THE STORY – While driving with his two kids, a man receives a phone call from an unknown assailant who claims there is a bomb in the car. Unable to exit the vehicle, he must now follow a series of twisted instructions while trying to figure out how to survive.
THE CAST – Liam Neeson, Noma Dumezweni, Lilly Aspell, Jack Champion, Embeth Davidtz & Matthew Modine
THE TEAM – Nimród Antal (Director) & Chris Salmanpour (Writer)
THE RUNNING TIME – 91 Minutes
Some things in life will always be reliable. Just as we know the sun will rise every morning, each new day also brings yet another Liam Neeson action-thriller. It’s almost comical to look back at “Taken” and how a modest yet enticing piece of surface-level entertainment brought forth a deluge of mediocre schlock. In fairness, some outings have been better than others, but this subgenre of elder statesmen trying their hand at physicality has quickly grown quite tiresome. “Retribution” fits easily within this tapestry, so much so that even its generic title is interchangeable with many other entries in his filmography. While it has a handful of elements that attempt to separate it from the pack, the final results are indeed particularly lackluster.
This go-around, Neeson stars as Matt Turner, an affluent businessman living in Germany with his wife and children. The demanding stresses of the job have strained his personal life, and even as clients worry him about their own questionable financials, he makes a small attempt to give attention back. He plans on dropping his children off at school, but there are different plans in store for him. He receives a call, and a mysterious voice informs him that a bomb has been placed under his seat. Any attempt to flee will trigger the pressure-sensitive device and be detonated if his demands are unmet. It is now up to Turner to not only keep his family safe but unmask the dark forces that are taunting him every step of the way.
Even though Neeson’s presence may feel all too familiar for this kind of fare, he actually provides one of the few aspects that genuinely surprises. While most of his other roles tend to be that of hardened rogues who use their particular set of skills to dispose of bad guys effortlessly, Matt Turner is never played in such a register. Neeson allows himself to be vulnerable and scared, a far cry from a hero who is capable in every situation. It’s a minor flourish, but given the monotony of such characters in the past, it was refreshing to witness a somewhat grounded take. Even when he gains more confidence in the third act, it’s a more natural extension that doesn’t stretch too far into realms of unbelievability. It’s predictably the only performance of note, even though Jack Champion and Lilly Aspell hold their own well enough as the backseat hostages. They maintain a believable presence in wasted roles, something that Embeth Davidtz, as the suffering wife, struggles to overcome with such thin material.
Said material is also what director Nimród Antal attempts to elevate, but his efforts don’t do much to lift the film out of the low-energy zone it constantly inhabits. There isn’t much to be thrilled about here, with the execution of every tension-filled moment being the most basic, with the score, in particular, trying its hardest to overcompensate.

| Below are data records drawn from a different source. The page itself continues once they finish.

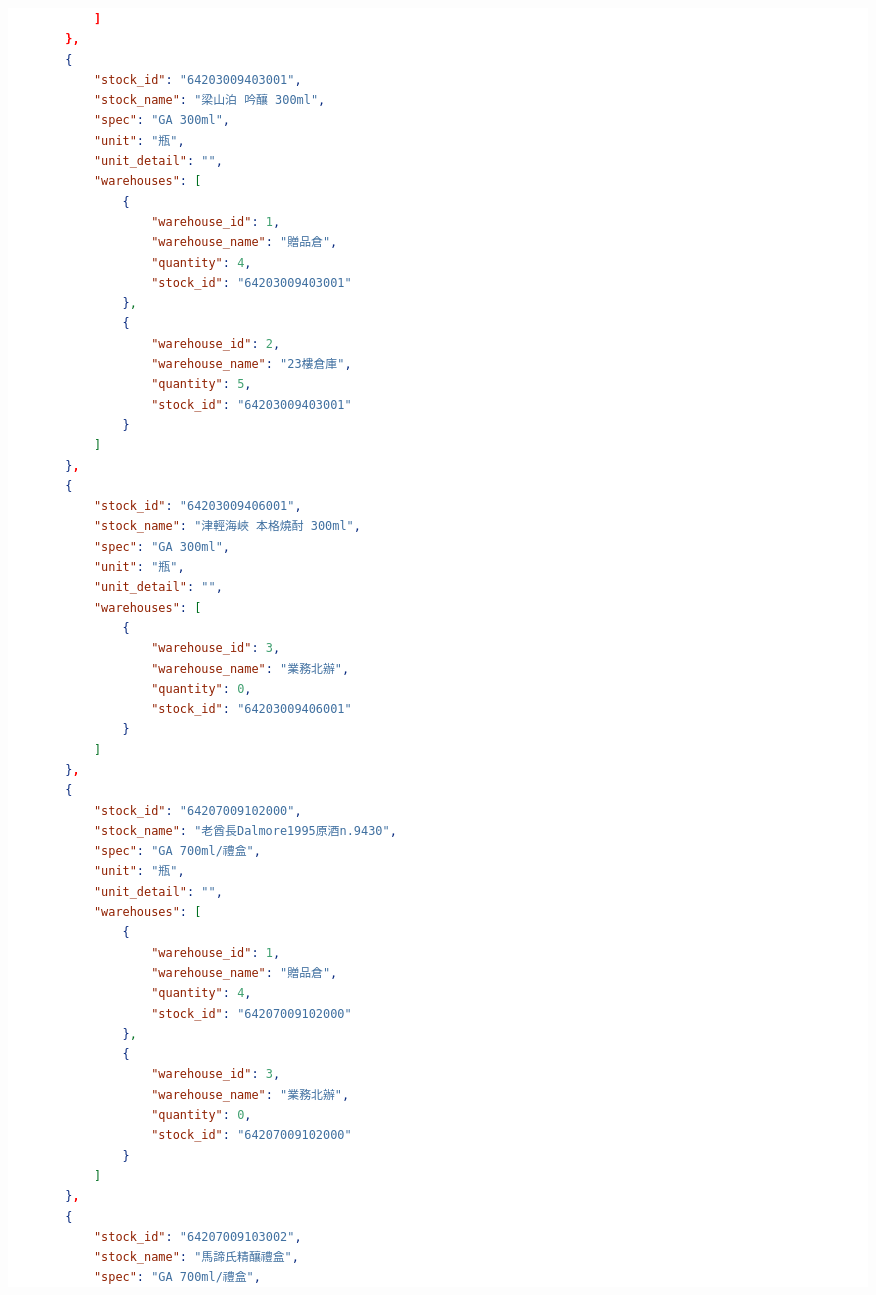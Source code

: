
 ```json
            ]
        },
        {
            "stock_id": "64203009403001",
            "stock_name": "梁山泊 吟釀 300ml",
            "spec": "GA 300ml",
            "unit": "瓶",
            "unit_detail": "",
            "warehouses": [
                {
                    "warehouse_id": 1,
                    "warehouse_name": "贈品倉",
                    "quantity": 4,
                    "stock_id": "64203009403001"
                },
                {
                    "warehouse_id": 2,
                    "warehouse_name": "23樓倉庫",
                    "quantity": 5,
                    "stock_id": "64203009403001"
                }
            ]
        },
        {
            "stock_id": "64203009406001",
            "stock_name": "津輕海峽 本格燒酎 300ml",
            "spec": "GA 300ml",
            "unit": "瓶",
            "unit_detail": "",
            "warehouses": [
                {
                    "warehouse_id": 3,
                    "warehouse_name": "業務北辦",
                    "quantity": 0,
                    "stock_id": "64203009406001"
                }
            ]
        },
        {
            "stock_id": "64207009102000",
            "stock_name": "老酋長Dalmore1995原酒n.9430",
            "spec": "GA 700ml/禮盒",
            "unit": "瓶",
            "unit_detail": "",
            "warehouses": [
                {
                    "warehouse_id": 1,
                    "warehouse_name": "贈品倉",
                    "quantity": 4,
                    "stock_id": "64207009102000"
                },
                {
                    "warehouse_id": 3,
                    "warehouse_name": "業務北辦",
                    "quantity": 0,
                    "stock_id": "64207009102000"
                }
            ]
        },
        {
            "stock_id": "64207009103002",
            "stock_name": "馬諦氏精釀禮盒",
            "spec": "GA 700ml/禮盒",
```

Antal has made engrossing works in the past, but his contributions live only on the surface. One wonders what co-producer and previous Neeson collaborator Jaume Collet-Serra would have done, whose visual flare might have at least been a saving grace that is noticeably absent here.
The script from Christopher Salmanpour presents the most pedestrian of conflicts, whether that be vague familial drama that is supposed to be character development or the broadly defined facts that motivate the inciting incident. It’s a problem that this situation never really becomes all that believable in these ridiculous confines because of a poorly set up web of intrigue. The caller’s identity is also one that will most likely be quickly deduced by even a casual watcher, further riding any sense of maintained suspense. Ultimately, the narrative is never engaging, indulging in a sluggish momentum that is rarely captivating.
There was the slimmest of possibilities that “Retribution” could have been something better than many of its predecessors. It’s sadly not found in its banal storytelling, lethargic pacing, or shallow characters. Only in Neeson’s performance is there any innovation, one that dares to soften his image into a more grounded personality, which creates a more compelling connection. At the same time, this is not enough to override the tedium that surrounds him. The overall mechanics still feel tethered to a familiar structure that wrestles with elevating itself from the group. Despite its best efforts, another mediocre actioner has passed into this world, and one feels it will suffer the same fate of disappearing into obscurity with the rest.